[[ Information provided open ]]
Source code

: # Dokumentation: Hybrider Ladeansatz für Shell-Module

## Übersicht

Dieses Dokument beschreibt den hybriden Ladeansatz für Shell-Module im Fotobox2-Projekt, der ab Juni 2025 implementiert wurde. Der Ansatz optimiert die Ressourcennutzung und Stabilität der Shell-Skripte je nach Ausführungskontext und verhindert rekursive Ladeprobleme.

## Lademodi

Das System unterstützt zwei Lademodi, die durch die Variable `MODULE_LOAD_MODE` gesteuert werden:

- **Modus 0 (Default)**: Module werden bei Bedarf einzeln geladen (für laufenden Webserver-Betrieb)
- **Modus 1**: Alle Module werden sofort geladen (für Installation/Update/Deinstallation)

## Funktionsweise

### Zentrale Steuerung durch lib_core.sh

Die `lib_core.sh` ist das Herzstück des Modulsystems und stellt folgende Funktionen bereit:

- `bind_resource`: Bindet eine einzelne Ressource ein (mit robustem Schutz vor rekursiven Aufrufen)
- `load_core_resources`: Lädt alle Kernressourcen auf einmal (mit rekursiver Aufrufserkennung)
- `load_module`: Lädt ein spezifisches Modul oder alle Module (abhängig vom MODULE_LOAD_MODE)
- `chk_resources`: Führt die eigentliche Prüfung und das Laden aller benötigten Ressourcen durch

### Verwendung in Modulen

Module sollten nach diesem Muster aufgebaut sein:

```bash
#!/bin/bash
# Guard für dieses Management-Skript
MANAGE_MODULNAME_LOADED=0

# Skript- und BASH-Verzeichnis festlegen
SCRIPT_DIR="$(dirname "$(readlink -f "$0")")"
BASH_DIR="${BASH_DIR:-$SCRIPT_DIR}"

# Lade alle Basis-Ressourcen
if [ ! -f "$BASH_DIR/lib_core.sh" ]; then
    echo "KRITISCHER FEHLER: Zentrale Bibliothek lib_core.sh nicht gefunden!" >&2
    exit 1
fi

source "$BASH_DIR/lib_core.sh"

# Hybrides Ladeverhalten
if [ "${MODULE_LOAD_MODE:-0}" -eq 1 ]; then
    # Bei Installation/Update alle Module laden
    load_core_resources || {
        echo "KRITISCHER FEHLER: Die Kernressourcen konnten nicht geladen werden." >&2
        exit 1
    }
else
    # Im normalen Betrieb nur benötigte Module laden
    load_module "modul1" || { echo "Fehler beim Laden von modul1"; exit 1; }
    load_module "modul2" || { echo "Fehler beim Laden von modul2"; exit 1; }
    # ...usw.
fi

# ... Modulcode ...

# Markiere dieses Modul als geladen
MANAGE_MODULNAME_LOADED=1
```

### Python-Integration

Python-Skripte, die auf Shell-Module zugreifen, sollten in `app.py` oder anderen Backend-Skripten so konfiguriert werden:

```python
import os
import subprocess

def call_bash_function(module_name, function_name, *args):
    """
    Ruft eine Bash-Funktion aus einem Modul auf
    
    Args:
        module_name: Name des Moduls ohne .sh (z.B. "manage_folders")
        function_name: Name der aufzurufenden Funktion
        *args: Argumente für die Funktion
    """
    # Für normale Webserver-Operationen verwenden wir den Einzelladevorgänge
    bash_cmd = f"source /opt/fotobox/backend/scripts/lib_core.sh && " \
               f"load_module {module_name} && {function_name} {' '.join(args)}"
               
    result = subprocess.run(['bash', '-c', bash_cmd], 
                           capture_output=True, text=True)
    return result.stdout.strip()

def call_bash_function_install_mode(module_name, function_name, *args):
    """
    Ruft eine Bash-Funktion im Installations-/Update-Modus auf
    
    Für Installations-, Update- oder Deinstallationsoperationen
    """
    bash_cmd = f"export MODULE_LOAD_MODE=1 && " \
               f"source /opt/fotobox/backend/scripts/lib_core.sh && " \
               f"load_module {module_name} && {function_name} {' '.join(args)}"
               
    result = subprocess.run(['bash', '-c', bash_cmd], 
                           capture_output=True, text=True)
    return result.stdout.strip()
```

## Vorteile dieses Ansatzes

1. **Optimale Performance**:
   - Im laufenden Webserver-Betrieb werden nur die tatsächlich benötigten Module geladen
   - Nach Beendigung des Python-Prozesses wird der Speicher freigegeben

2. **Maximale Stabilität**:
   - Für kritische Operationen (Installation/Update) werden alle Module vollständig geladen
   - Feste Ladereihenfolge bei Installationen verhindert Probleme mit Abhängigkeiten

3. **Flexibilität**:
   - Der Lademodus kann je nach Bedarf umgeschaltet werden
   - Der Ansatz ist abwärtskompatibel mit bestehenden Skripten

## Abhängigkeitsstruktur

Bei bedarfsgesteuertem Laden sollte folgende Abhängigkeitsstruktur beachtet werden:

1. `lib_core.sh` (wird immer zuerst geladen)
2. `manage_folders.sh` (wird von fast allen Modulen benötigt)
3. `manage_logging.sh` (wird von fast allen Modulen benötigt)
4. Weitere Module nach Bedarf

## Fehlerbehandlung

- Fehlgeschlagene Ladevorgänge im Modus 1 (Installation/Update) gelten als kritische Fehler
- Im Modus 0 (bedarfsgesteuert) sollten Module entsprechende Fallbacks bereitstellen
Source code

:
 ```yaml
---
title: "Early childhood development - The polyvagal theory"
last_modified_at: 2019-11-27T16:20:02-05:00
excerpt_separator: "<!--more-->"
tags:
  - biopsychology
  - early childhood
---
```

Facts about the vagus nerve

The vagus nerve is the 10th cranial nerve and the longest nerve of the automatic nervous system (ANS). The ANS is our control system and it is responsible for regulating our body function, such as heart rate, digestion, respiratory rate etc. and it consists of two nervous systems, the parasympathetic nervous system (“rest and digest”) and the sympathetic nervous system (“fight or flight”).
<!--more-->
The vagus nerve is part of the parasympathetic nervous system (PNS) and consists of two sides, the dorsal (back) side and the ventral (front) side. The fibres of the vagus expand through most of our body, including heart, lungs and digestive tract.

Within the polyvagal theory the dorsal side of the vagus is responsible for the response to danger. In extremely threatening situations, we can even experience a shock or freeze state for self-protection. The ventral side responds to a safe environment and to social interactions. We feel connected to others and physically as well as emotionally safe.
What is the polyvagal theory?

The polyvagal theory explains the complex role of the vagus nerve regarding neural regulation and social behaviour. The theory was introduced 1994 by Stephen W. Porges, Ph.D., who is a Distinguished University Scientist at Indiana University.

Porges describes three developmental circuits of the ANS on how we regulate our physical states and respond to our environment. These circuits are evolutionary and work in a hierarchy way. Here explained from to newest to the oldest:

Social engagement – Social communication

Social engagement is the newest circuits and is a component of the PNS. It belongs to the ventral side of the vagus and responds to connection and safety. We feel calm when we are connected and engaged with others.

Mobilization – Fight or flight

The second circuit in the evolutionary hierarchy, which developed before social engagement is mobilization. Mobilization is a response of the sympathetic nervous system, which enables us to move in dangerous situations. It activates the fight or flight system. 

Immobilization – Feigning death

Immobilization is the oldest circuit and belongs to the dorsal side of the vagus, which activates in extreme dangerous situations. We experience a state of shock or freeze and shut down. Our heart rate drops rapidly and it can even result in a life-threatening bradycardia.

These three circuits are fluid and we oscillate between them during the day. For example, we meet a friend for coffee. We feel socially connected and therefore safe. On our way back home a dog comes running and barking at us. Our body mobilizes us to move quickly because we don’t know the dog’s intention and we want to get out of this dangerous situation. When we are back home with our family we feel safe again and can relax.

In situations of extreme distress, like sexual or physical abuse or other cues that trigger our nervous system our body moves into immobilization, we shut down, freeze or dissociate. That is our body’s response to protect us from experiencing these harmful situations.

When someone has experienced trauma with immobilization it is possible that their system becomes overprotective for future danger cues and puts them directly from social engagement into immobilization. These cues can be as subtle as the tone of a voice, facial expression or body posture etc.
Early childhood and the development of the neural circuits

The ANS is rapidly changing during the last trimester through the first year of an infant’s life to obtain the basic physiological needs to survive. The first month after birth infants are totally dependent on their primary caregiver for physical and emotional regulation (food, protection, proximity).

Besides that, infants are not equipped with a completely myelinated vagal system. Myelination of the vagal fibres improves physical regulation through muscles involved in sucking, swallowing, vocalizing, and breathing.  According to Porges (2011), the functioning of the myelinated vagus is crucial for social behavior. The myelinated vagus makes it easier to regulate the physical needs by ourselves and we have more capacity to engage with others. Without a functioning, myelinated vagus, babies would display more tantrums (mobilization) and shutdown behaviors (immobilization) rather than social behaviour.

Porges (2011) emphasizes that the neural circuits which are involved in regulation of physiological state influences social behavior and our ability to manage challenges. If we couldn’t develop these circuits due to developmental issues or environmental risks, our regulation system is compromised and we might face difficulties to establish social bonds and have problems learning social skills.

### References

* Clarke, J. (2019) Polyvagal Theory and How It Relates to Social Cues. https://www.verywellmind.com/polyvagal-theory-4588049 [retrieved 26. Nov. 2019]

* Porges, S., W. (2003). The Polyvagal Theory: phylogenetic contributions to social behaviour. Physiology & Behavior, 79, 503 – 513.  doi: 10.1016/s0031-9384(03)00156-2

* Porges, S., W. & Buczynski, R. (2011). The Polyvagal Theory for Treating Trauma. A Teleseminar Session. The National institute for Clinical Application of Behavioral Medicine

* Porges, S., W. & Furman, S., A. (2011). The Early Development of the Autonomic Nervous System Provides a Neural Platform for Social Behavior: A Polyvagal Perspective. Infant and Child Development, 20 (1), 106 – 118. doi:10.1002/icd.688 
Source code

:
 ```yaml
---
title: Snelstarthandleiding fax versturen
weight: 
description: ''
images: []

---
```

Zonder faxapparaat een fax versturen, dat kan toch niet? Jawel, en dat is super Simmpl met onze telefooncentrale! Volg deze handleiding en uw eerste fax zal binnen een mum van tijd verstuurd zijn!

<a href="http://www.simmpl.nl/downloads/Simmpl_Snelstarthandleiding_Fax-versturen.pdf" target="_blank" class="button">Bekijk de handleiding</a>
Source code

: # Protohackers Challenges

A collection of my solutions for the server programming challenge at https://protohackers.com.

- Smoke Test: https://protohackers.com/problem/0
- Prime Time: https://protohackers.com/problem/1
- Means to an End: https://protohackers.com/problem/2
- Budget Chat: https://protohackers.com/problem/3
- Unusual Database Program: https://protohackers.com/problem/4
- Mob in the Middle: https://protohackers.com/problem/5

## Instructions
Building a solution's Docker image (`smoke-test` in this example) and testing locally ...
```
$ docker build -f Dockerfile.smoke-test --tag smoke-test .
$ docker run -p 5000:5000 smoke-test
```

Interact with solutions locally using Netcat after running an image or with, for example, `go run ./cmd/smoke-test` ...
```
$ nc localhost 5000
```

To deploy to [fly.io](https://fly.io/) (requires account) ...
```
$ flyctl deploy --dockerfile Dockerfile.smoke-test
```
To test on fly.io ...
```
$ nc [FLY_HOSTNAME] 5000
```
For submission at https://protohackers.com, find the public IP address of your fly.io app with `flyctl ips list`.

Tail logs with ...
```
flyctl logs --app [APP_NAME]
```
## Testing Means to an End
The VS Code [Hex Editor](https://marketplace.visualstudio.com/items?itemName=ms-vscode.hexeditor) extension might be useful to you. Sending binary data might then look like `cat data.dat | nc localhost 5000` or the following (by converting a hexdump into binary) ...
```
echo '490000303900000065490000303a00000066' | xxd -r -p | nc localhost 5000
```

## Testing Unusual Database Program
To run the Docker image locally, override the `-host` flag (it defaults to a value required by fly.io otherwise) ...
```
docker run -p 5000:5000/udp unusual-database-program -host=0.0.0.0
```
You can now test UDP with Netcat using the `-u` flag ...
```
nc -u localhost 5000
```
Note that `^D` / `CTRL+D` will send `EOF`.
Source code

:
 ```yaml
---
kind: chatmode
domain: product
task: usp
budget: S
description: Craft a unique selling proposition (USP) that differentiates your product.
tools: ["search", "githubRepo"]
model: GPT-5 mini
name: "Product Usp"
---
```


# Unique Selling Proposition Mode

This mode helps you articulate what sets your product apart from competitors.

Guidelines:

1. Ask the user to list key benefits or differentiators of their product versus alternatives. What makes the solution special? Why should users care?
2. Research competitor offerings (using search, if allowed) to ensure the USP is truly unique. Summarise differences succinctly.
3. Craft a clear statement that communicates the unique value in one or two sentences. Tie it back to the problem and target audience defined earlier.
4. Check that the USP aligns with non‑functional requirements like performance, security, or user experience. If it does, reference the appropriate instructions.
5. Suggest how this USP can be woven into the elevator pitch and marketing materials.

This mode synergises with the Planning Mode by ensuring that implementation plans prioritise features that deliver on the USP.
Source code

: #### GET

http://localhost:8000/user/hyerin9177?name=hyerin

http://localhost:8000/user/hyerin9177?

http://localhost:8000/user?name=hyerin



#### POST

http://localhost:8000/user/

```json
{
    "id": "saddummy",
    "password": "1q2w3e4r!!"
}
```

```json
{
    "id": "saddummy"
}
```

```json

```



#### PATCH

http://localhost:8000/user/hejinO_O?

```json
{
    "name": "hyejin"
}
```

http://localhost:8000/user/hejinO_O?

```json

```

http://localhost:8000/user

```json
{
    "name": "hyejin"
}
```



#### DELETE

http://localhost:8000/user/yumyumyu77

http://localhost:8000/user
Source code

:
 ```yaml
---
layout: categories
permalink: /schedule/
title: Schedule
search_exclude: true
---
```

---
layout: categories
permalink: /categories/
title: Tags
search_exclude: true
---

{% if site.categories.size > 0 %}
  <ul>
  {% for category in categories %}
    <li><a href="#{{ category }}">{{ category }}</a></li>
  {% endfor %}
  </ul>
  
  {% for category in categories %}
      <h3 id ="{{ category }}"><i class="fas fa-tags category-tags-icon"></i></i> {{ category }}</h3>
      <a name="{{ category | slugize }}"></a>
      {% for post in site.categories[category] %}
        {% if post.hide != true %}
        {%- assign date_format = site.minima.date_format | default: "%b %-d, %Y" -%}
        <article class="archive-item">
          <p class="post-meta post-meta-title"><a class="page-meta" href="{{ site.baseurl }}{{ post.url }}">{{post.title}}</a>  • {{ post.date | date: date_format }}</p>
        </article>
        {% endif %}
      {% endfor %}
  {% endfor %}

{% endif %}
[[ Information provided closed ]]
- [Task directions]
For every line of the entries above that holds "rapidly", add one to a tally, and report only the final count.

- [Response to this exercise]
2